DESCRIPTION OF THE TASK:
In your copy, leave out the pictures; write out all the data exactly.

EXERCISE MATERIALS:
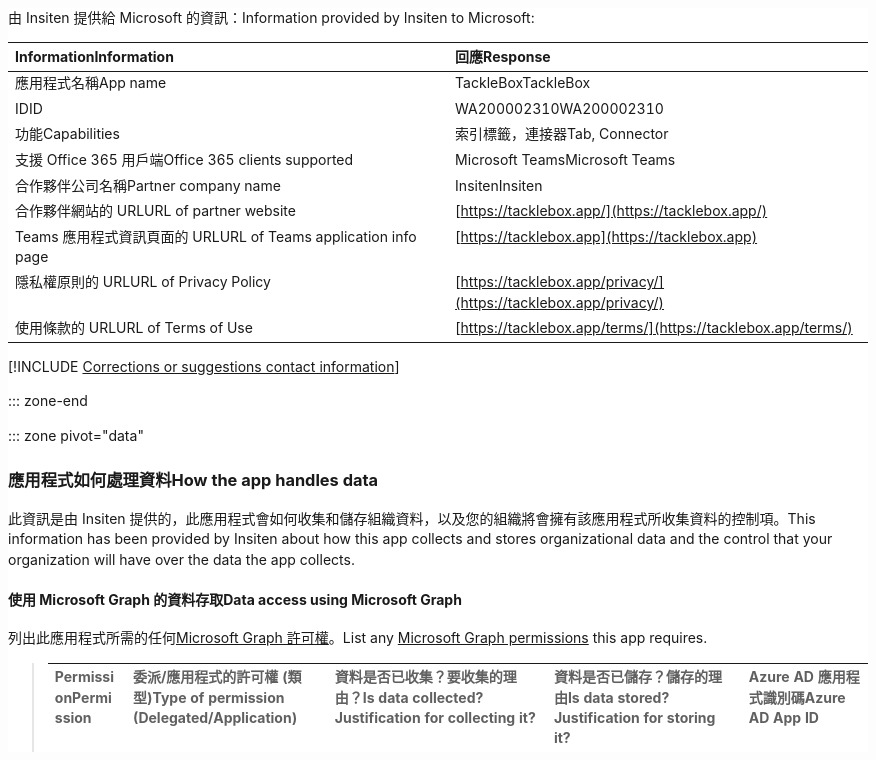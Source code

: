 <span data-ttu-id="9d95c-108">由 Insiten 提供給 Microsoft 的資訊：</span><span class="sxs-lookup"><span data-stu-id="9d95c-108">Information provided by Insiten to Microsoft:</span></span>

| <span data-ttu-id="9d95c-109">**Information**</span><span class="sxs-lookup"><span data-stu-id="9d95c-109">**Information**</span></span> | <span data-ttu-id="9d95c-110">**回應**</span><span class="sxs-lookup"><span data-stu-id="9d95c-110">**Response**</span></span> |
|:----------------|:-------------|
| <span data-ttu-id="9d95c-111">應用程式名稱</span><span class="sxs-lookup"><span data-stu-id="9d95c-111">App name</span></span> | <span data-ttu-id="9d95c-112">TackleBox</span><span class="sxs-lookup"><span data-stu-id="9d95c-112">TackleBox</span></span> |
| <span data-ttu-id="9d95c-113">ID</span><span class="sxs-lookup"><span data-stu-id="9d95c-113">ID</span></span> | <span data-ttu-id="9d95c-114">WA200002310</span><span class="sxs-lookup"><span data-stu-id="9d95c-114">WA200002310</span></span> |
| <span data-ttu-id="9d95c-115">功能</span><span class="sxs-lookup"><span data-stu-id="9d95c-115">Capabilities</span></span> | <span data-ttu-id="9d95c-116">索引標籤，連接器</span><span class="sxs-lookup"><span data-stu-id="9d95c-116">Tab, Connector</span></span> |
| <span data-ttu-id="9d95c-117">支援 Office 365 用戶端</span><span class="sxs-lookup"><span data-stu-id="9d95c-117">Office 365 clients supported</span></span> | <span data-ttu-id="9d95c-118">Microsoft Teams</span><span class="sxs-lookup"><span data-stu-id="9d95c-118">Microsoft Teams</span></span> |
| <span data-ttu-id="9d95c-119">合作夥伴公司名稱</span><span class="sxs-lookup"><span data-stu-id="9d95c-119">Partner company name</span></span> | <span data-ttu-id="9d95c-120">Insiten</span><span class="sxs-lookup"><span data-stu-id="9d95c-120">Insiten</span></span> |
| <span data-ttu-id="9d95c-121">合作夥伴網站的 URL</span><span class="sxs-lookup"><span data-stu-id="9d95c-121">URL of partner website</span></span> | [https://tacklebox.app/](https://tacklebox.app/) |
| <span data-ttu-id="9d95c-122">Teams 應用程式資訊頁面的 URL</span><span class="sxs-lookup"><span data-stu-id="9d95c-122">URL of Teams application info page</span></span> | [https://tacklebox.app](https://tacklebox.app) |
| <span data-ttu-id="9d95c-123">隱私權原則的 URL</span><span class="sxs-lookup"><span data-stu-id="9d95c-123">URL of Privacy Policy</span></span> | [https://tacklebox.app/privacy/](https://tacklebox.app/privacy/) |
| <span data-ttu-id="9d95c-124">使用條款的 URL</span><span class="sxs-lookup"><span data-stu-id="9d95c-124">URL of Terms of Use</span></span> | [https://tacklebox.app/terms/](https://tacklebox.app/terms/) |

 [!INCLUDE [Corrections or suggestions contact information](../includes/corrections-or-suggestions.md)]

::: zone-end

::: zone pivot="data"

### <a name="how-the-app-handles-data"></a><span data-ttu-id="9d95c-125">應用程式如何處理資料</span><span class="sxs-lookup"><span data-stu-id="9d95c-125">How the app handles data</span></span>

<span data-ttu-id="9d95c-126">此資訊是由 Insiten 提供的，此應用程式會如何收集和儲存組織資料，以及您的組織將會擁有該應用程式所收集資料的控制項。</span><span class="sxs-lookup"><span data-stu-id="9d95c-126">This information has been provided by Insiten about how this app collects and stores organizational data and the control that your organization will have over the data the app collects.</span></span>

#### <a name="data-access-using-microsoft-graph"></a><span data-ttu-id="9d95c-127">使用 Microsoft Graph 的資料存取</span><span class="sxs-lookup"><span data-stu-id="9d95c-127">Data access using Microsoft Graph</span></span>

<span data-ttu-id="9d95c-128">列出此應用程式所需的任何[Microsoft Graph 許可權](https://docs.microsoft.com/graph/permissions-reference)。</span><span class="sxs-lookup"><span data-stu-id="9d95c-128">List any [Microsoft Graph permissions](https://docs.microsoft.com/graph/permissions-reference) this app requires.</span></span>

>| <span data-ttu-id="9d95c-129">**Permission**</span><span class="sxs-lookup"><span data-stu-id="9d95c-129">**Permission**</span></span>  | <span data-ttu-id="9d95c-130">**委派/應用程式的許可權 (類型)**</span><span class="sxs-lookup"><span data-stu-id="9d95c-130">**Type of permission (Delegated/Application)**</span></span> | <span data-ttu-id="9d95c-131">**資料是否已收集？要收集的理由？**</span><span class="sxs-lookup"><span data-stu-id="9d95c-131">**Is data collected? Justification for collecting it?**</span></span> | <span data-ttu-id="9d95c-132">**資料是否已儲存？儲存的理由**</span><span class="sxs-lookup"><span data-stu-id="9d95c-132">**Is data stored? Justification for storing it?**</span></span> | <span data-ttu-id="9d95c-133">**Azure AD 應用程式識別碼**</span><span class="sxs-lookup"><span data-stu-id="9d95c-133">**Azure AD App ID**</span></span> |
>|:----------------|:--------------------|:---------------------------------------------------|:--------------------------|:--------------------------|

OUTPUT:
Source code

: <span data-ttu-id="9d95c-108">由 Insiten 提供給 Microsoft 的資訊：</span><span class="sxs-lookup"><span data-stu-id="9d95c-108">Information provided by Insiten to Microsoft:</span></span>

| <span data-ttu-id="9d95c-109">**Information**</span><span class="sxs-lookup"><span data-stu-id="9d95c-109">**Information**</span></span> | <span data-ttu-id="9d95c-110">**回應**</span><span class="sxs-lookup"><span data-stu-id="9d95c-110">**Response**</span></span> |
|:----------------|:-------------|
| <span data-ttu-id="9d95c-111">應用程式名稱</span><span class="sxs-lookup"><span data-stu-id="9d95c-111">App name</span></span> | <span data-ttu-id="9d95c-112">TackleBox</span><span class="sxs-lookup"><span data-stu-id="9d95c-112">TackleBox</span></span> |
| <span data-ttu-id="9d95c-113">ID</span><span class="sxs-lookup"><span data-stu-id="9d95c-113">ID</span></span> | <span data-ttu-id="9d95c-114">WA200002310</span><span class="sxs-lookup"><span data-stu-id="9d95c-114">WA200002310</span></span> |
| <span data-ttu-id="9d95c-115">功能</span><span class="sxs-lookup"><span data-stu-id="9d95c-115">Capabilities</span></span> | <span data-ttu-id="9d95c-116">索引標籤，連接器</span><span class="sxs-lookup"><span data-stu-id="9d95c-116">Tab, Connector</span></span> |
| <span data-ttu-id="9d95c-117">支援 Office 365 用戶端</span><span class="sxs-lookup"><span data-stu-id="9d95c-117">Office 365 clients supported</span></span> | <span data-ttu-id="9d95c-118">Microsoft Teams</span><span class="sxs-lookup"><span data-stu-id="9d95c-118">Microsoft Teams</span></span> |
| <span data-ttu-id="9d95c-119">合作夥伴公司名稱</span><span class="sxs-lookup"><span data-stu-id="9d95c-119">Partner company name</span></span> | <span data-ttu-id="9d95c-120">Insiten</span><span class="sxs-lookup"><span data-stu-id="9d95c-120">Insiten</span></span> |
| <span data-ttu-id="9d95c-121">合作夥伴網站的 URL</span><span class="sxs-lookup"><span data-stu-id="9d95c-121">URL of partner website</span></span> | [https://tacklebox.app/](https://tacklebox.app/) |
| <span data-ttu-id="9d95c-122">Teams 應用程式資訊頁面的 URL</span><span class="sxs-lookup"><span data-stu-id="9d95c-122">URL of Teams application info page</span></span> | [https://tacklebox.app](https://tacklebox.app) |
| <span data-ttu-id="9d95c-123">隱私權原則的 URL</span><span class="sxs-lookup"><span data-stu-id="9d95c-123">URL of Privacy Policy</span></span> | [https://tacklebox.app/privacy/](https://tacklebox.app/privacy/) |
| <span data-ttu-id="9d95c-124">使用條款的 URL</span><span class="sxs-lookup"><span data-stu-id="9d95c-124">URL of Terms of Use</span></span> | [https://tacklebox.app/terms/](https://tacklebox.app/terms/) |

 [!INCLUDE [Corrections or suggestions contact information](../includes/corrections-or-suggestions.md)]

::: zone-end

::: zone pivot="data"

### <a name="how-the-app-handles-data"></a><span data-ttu-id="9d95c-125">應用程式如何處理資料</span><span class="sxs-lookup"><span data-stu-id="9d95c-125">How the app handles data</span></span>

<span data-ttu-id="9d95c-126">此資訊是由 Insiten 提供的，此應用程式會如何收集和儲存組織資料，以及您的組織將會擁有該應用程式所收集資料的控制項。</span><span class="sxs-lookup"><span data-stu-id="9d95c-126">This information has been provided by Insiten about how this app collects and stores organizational data and the control that your organization will have over the data the app collects.</span></span>

#### <a name="data-access-using-microsoft-graph"></a><span data-ttu-id="9d95c-127">使用 Microsoft Graph 的資料存取</span><span class="sxs-lookup"><span data-stu-id="9d95c-127">Data access using Microsoft Graph</span></span>

<span data-ttu-id="9d95c-128">列出此應用程式所需的任何[Microsoft Graph 許可權](https://docs.microsoft.com/graph/permissions-reference)。</span><span class="sxs-lookup"><span data-stu-id="9d95c-128">List any [Microsoft Graph permissions](https://docs.microsoft.com/graph/permissions-reference) this app requires.</span></span>

>| <span data-ttu-id="9d95c-129">**Permission**</span><span class="sxs-lookup"><span data-stu-id="9d95c-129">**Permission**</span></span>  | <span data-ttu-id="9d95c-130">**委派/應用程式的許可權 (類型)**</span><span class="sxs-lookup"><span data-stu-id="9d95c-130">**Type of permission (Delegated/Application)**</span></span> | <span data-ttu-id="9d95c-131">**資料是否已收集？要收集的理由？**</span><span class="sxs-lookup"><span data-stu-id="9d95c-131">**Is data collected? Justification for collecting it?**</span></span> | <span data-ttu-id="9d95c-132">**資料是否已儲存？儲存的理由**</span><span class="sxs-lookup"><span data-stu-id="9d95c-132">**Is data stored? Justification for storing it?**</span></span> | <span data-ttu-id="9d95c-133">**Azure AD 應用程式識別碼**</span><span class="sxs-lookup"><span data-stu-id="9d95c-133">**Azure AD App ID**</span></span> |
>|:----------------|:--------------------|:---------------------------------------------------|:--------------------------|:--------------------------|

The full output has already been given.